Jon Edwards in a long article in Chess Life found improvements for White yielding a plus for White in the Fried Liver, but I find the analysis unconvincing (to be covered in another post) and Dan Heisman came up with key original analysis of the Lolli in Chess LIfe suggesting that Black could equalize.

What is clearly bad for Black is 6.d4 Bb4+? 7.c3 Be7 8.Nxf7 Kxf7 9.Qf3+ Ke6 10.O-O & Pinkus has more or less analyzed this as a forced win for White.

Heisman recommends 6.d4 Nxd4! (in my opinion the only hope to equalize) 7.c3 b5 8.Bxd5 Qxd5 9.f3 (While Heisman covers this briefly, it is the critical line in the Heisman variation) c5 10.cxd4 cxd4 11.Nc3! (Much stronger than O-O; if 11...Bb4? 12.a3 +/-) Qd7 12.Ne2 Be7 13.O-O & unless d3 is threat White is just better---lead in development + material edge.
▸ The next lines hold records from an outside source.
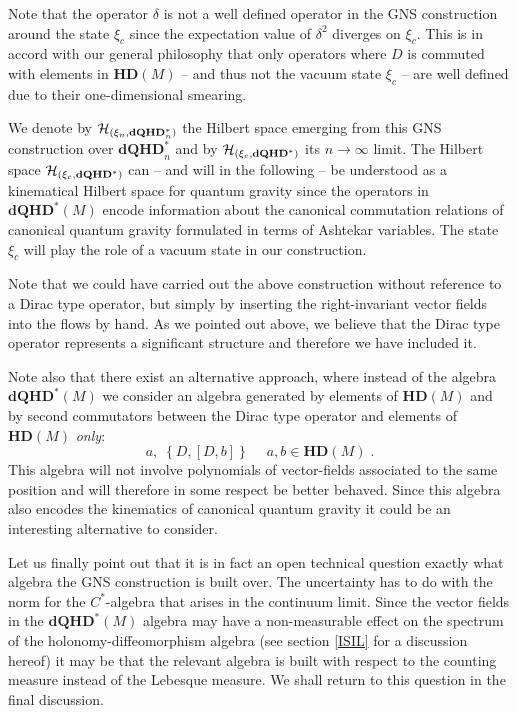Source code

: \documentclass[12pt]{article}
\def\d{\delta}
\def\ch{{\cal H}}
\begin{document}
Note that the operator $\d$ is not a well defined operator in the GNS construction around the state $\xi_{c} $ since the expectation value of $\d^2$ diverges on $\xi_{c} $. This is in accord with our general philosophy that only operators where $D$ is commuted with elements in $\mathbf{HD}(M)$ -- and thus not the vacuum state $\xi_{c} $ -- are well defined due to their one-dimensional smearing.


We denote by $\ch_{(\xi_n,\mathbf{dQHD}^*_n)}$ the Hilbert space emerging from this GNS construction over $\mathbf{dQHD}^*_n$ and by $\ch_{(\xi_c,\mathbf{dQHD}^*)}$ its $n\rightarrow\infty$ limit. The Hilbert space $\ch_{(\xi_c,\mathbf{dQHD}^*)}$ can -- and will in the following -- be understood as a kinematical Hilbert space for quantum gravity since the operators in $\mathbf{dQHD}^*(M)$ encode information about the canonical commutation relations of canonical quantum gravity formulated in terms of Ashtekar variables.
%
%
The state $\xi_c$ will play the role of a vacuum state in our construction. %



Note that we could have carried out the above construction without reference to a Dirac type operator, but simply by inserting the right-invariant vector fields into the flows by hand. As we pointed out above, we believe that the Dirac type operator represents a significant structure and therefore we have included it.

Note also that there exist an alternative approach, where instead of the algebra $\mathbf{dQHD}^*(M)$ we consider an algebra generated by elements of $\mathbf{HD}(M)$ and by second commutators between the Dirac type operator and elements of $\mathbf{HD}(M)$ {\it only}:
$$
a,\;\left\{ D, \left[ D, b \right]\right\}   \;\quad a,b\in \mathbf{HD}(M)\;.
$$
 This algebra will not involve polynomials of vector-fields associated to the same position and will therefore in some respect be better behaved. Since this algebra also encodes the kinematics of canonical quantum gravity it could be an interesting alternative to consider.



Let us finally point out that it is in fact an open technical question exactly what algebra the GNS construction is built over. The uncertainty has to do with the norm for the $C^*$-algebra that arises in the continuum limit. Since the vector fields in the $\mathbf{dQHD}^*(M)$ algebra may have a non-measurable effect on the spectrum of the holonomy-diffeomorphism algebra (see section \ref{ISIL} for a discussion hereof) it may be that the relevant algebra is built with respect to the counting measure instead of the Lebesque measure. We shall return to this question in the final discussion.
\end{document}
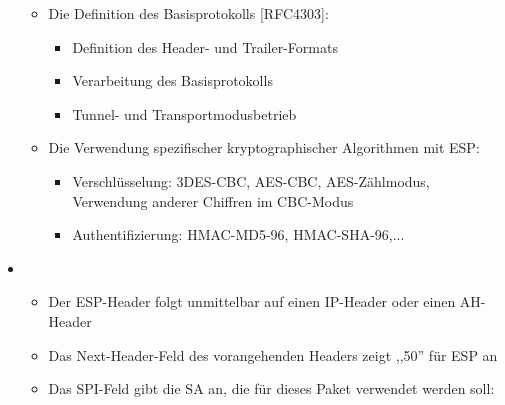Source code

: \documentclass[a4paper]{article}
\begin{document}
\begin{multicols}{3}
\begin{itemize}
              \begin{itemize}
                  \item
                        Die Definition des Basisprotokolls {[}RFC4303{]}:

                        \begin{itemize}
                            \item
                                  Definition des Header- und Trailer-Formats
                            \item
                                  Verarbeitung des Basisprotokolls
                            \item
                                  Tunnel- und Transportmodusbetrieb
                        \end{itemize}
                  \item
                        Die Verwendung spezifischer kryptographischer Algorithmen mit ESP:

                        \begin{itemize}
                            \item
                                  Verschlüsselung: 3DES-CBC, AES-CBC, AES-Zählmodus, Verwendung
                                  anderer Chiffren im CBC-Modus
                            \item
                                  Authentifizierung: HMAC-MD5-96, HMAC-SHA-96,...
                        \end{itemize}
              \end{itemize}
        \item

              \begin{itemize}
                  \item
                        Der ESP-Header folgt unmittelbar auf einen IP-Header oder einen
                        AH-Header
                  \item
                        Das Next-Header-Feld des vorangehenden Headers zeigt ,,50'' für ESP
                        an
                  \item
                        Das SPI-Feld gibt die SA an, die für dieses Paket verwendet werden
                        soll:


\end{itemize}
\end{itemize}
\end{multicols}
\end{document}
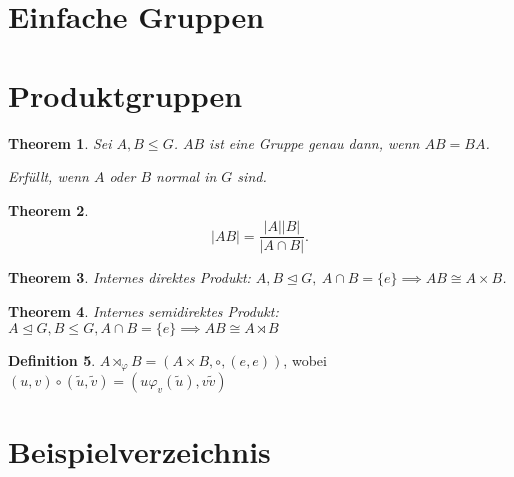 \documentclass[prb,12pt]{revtex4-2}
\newtheorem{Theorem}{Theorem}
\theoremstyle{definition}
\theoremstyle{definition}
\newtheorem{Definition}[Theorem]{Definition}
\begin{document}
	\section{Einfache Gruppen}
	\section{Produktgruppen}
	\begin{Theorem}
		Sei  $A,B\le G$. $AB$ ist eine Gruppe genau dann, wenn $AB=BA$.

		Erfüllt, wenn $A$ oder $B$ normal in $G$ sind.
	\end{Theorem}
	\begin{Theorem}
		\[
		|AB|=\frac{|A| |B|}{|A\cap B|}
		.\] 
	\end{Theorem}
	\begin{Theorem}
		Internes direktes Produkt: $A,B\trianglelefteq G,~A\cap B=\{e\}\implies AB\cong A\times B $.
	\end{Theorem}
	\begin{Theorem}
		Internes semidirektes Produkt: $A\trianglelefteq G, B\le G,A\cap B=\{e\} \implies AB\cong A\rtimes B$
	\end{Theorem}
	\begin{Definition}
		$A\rtimes_{\varphi} B=(A\times B, \circ, (e,e))$, wobei $(u,v)\circ (\tilde{u},\tilde{v})=(u\varphi_{v}(\tilde{u}), v\tilde{v})$
	\end{Definition}
	\section{Beispielverzeichnis}
	
\end{document}
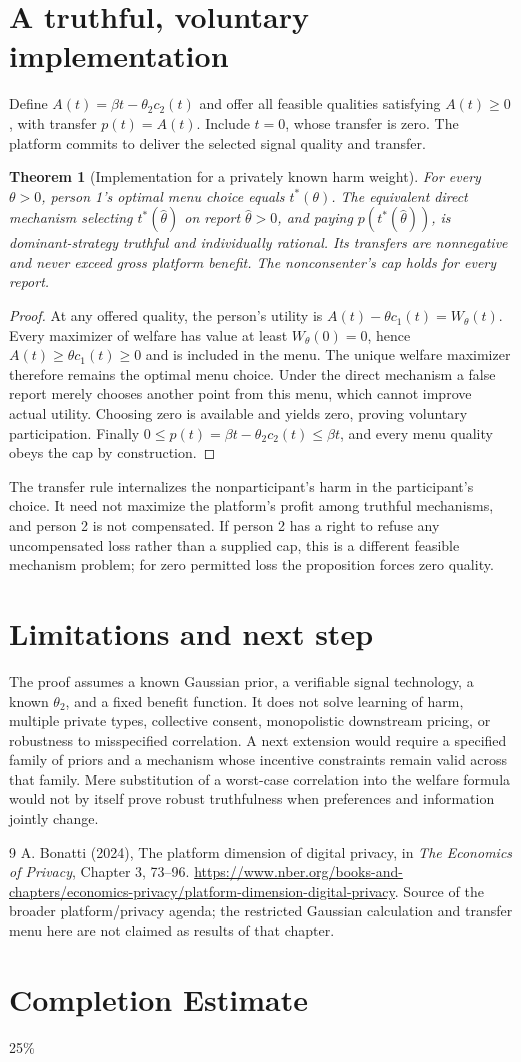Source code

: \documentclass[11pt,a4paper]{article}
\newtheorem{theorem}{Theorem}[section]
\theoremstyle{definition}
\theoremstyle{remark}
\begin{document}
\section{A truthful, voluntary implementation}
Define $A(t)=\beta t-\theta_2c_2(t)$ and offer all feasible qualities satisfying $A(t)\ge0$, with transfer $p(t)=A(t)$. Include $t=0$, whose transfer is zero. The platform commits to deliver the selected signal quality and transfer.
\begin{theorem}[Implementation for a privately known harm weight]
For every $\theta>0$, person 1's optimal menu choice equals $t^*(\theta)$. The equivalent direct mechanism selecting $t^*(\widehat\theta)$ on report $\widehat\theta>0$, and paying $p(t^*(\widehat\theta))$, is dominant-strategy truthful and individually rational. Its transfers are nonnegative and never exceed gross platform benefit. The nonconsenter's cap holds for every report.
\end{theorem}
\begin{proof}
At any offered quality, the person's utility is
$A(t)-\theta c_1(t)=W_\theta(t)$. Every maximizer of welfare has value at least $W_\theta(0)=0$, hence $A(t)\ge\theta c_1(t)\ge0$ and is included in the menu. The unique welfare maximizer therefore remains the optimal menu choice. Under the direct mechanism a false report merely chooses another point from this menu, which cannot improve actual utility. Choosing zero is available and yields zero, proving voluntary participation. Finally
$0\le p(t)=\beta t-\theta_2c_2(t)\le\beta t$,
and every menu quality obeys the cap by construction.
\end{proof}
The transfer rule internalizes the nonparticipant's harm in the participant's choice. It need not maximize the platform's profit among truthful mechanisms, and person 2 is not compensated. If person 2 has a right to refuse any uncompensated loss rather than a supplied cap, this is a different feasible mechanism problem; for zero permitted loss the proposition forces zero quality.
\section{Limitations and next step}
The proof assumes a known Gaussian prior, a verifiable signal technology, a known $\theta_2$, and a fixed benefit function. It does not solve learning of harm, multiple private types, collective consent, monopolistic downstream pricing, or robustness to misspecified correlation. A next extension would require a specified family of priors and a mechanism whose incentive constraints remain valid across that family. Mere substitution of a worst-case correlation into the welfare formula would not by itself prove robust truthfulness when preferences and information jointly change.
\begin{thebibliography}{9}
 A. Bonatti (2024), The platform dimension of digital privacy, in \emph{The Economics of Privacy}, Chapter 3, 73--96. \url{https://www.nber.org/books-and-chapters/economics-privacy/platform-dimension-digital-privacy}. Source of the broader platform/privacy agenda; the restricted Gaussian calculation and transfer menu here are not claimed as results of that chapter.
\end{thebibliography}

\section{Completion Estimate}
25\%
\end{document}
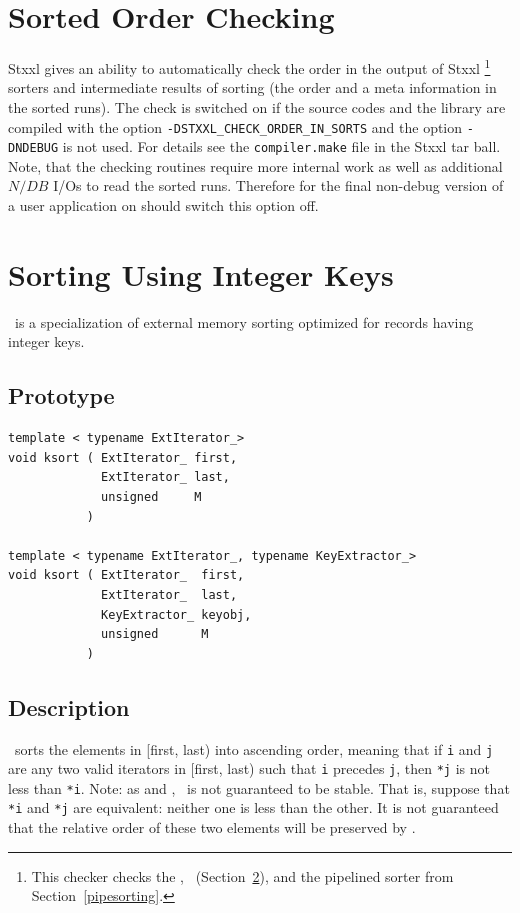 \documentclass[twoside]{book}
\newcommand{\stxxl}{{\sc Stxxl} }
\begin{document}
\section{Sorted Order Checking}
\stxxl gives an ability to automatically check the order in the output
of \stxxl \footnote{This checker checks the \xsort, \xksort\
(Section~\ref{ksortsection}), and 
the pipelined sorter from Section~\ref{pipesorting}.}
sorters and intermediate results of sorting (the order and a meta
information in the sorted runs). The check is switched on if the
source codes and the library are compiled with the option
\texttt{-DSTXXL\_CHECK\_ORDER\_IN\_SORTS} and the option
\texttt{-DNDEBUG} is not used. For details see the
\texttt{compiler.make} file in the \stxxl tar ball. Note, that the
checking routines require more internal work as well as additional $N/DB$
I/Os to read the sorted runs. Therefore for the final non-debug
version of a user application on should switch this option off.


\section{Sorting Using Integer Keys}
\label{ksortsection}
\xksort\ is a specialization of external memory sorting optimized for
records having integer keys.

\subsection*{Prototype}
\begin{lstlisting}
template < typename ExtIterator_>
void ksort ( ExtIterator_ first,
             ExtIterator_ last,
             unsigned     M
           )

template < typename ExtIterator_, typename KeyExtractor_>
void ksort ( ExtIterator_  first,
             ExtIterator_  last,
             KeyExtractor_ keyobj,
             unsigned      M
           )  
\end{lstlisting}

\subsection*{Description}
\xksort\ sorts the elements in [first, last) into ascending order,
meaning 
that if \texttt{i} and \texttt{j} are any two valid iterators in
[first, last) such that 
\texttt{i} precedes \texttt{j}, then \texttt{*j} is not less than
\texttt{*i}. Note: as \stdsort and \xsort, 
\xksort\ is not guaranteed to be stable. That is, suppose that
\texttt{*i} and \texttt{*j} are 
equivalent: neither one is less than the other. It is not guaranteed
that the relative order of these two elements will be preserved by
\xksort. 
\end{document}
What is especially bad is that Black can never enforce e4 with the pawn on f3 so it is difficult to see how Black creates any real threats with his five to three majority. White threatens Nh3/Nf2 restraining e4. +/=


I seem to recall analysis presented here in 2007 (?) suggesting that after 1.e4 e5 2.Nf3 Nc6 3.Bc4 Nf6 4.Ng5 d5 5.exd5 Nxd5?!  6. d4! Nxd4?! 7.c3 b5 the move 8.Bd3! is White's most practical route to an advantage.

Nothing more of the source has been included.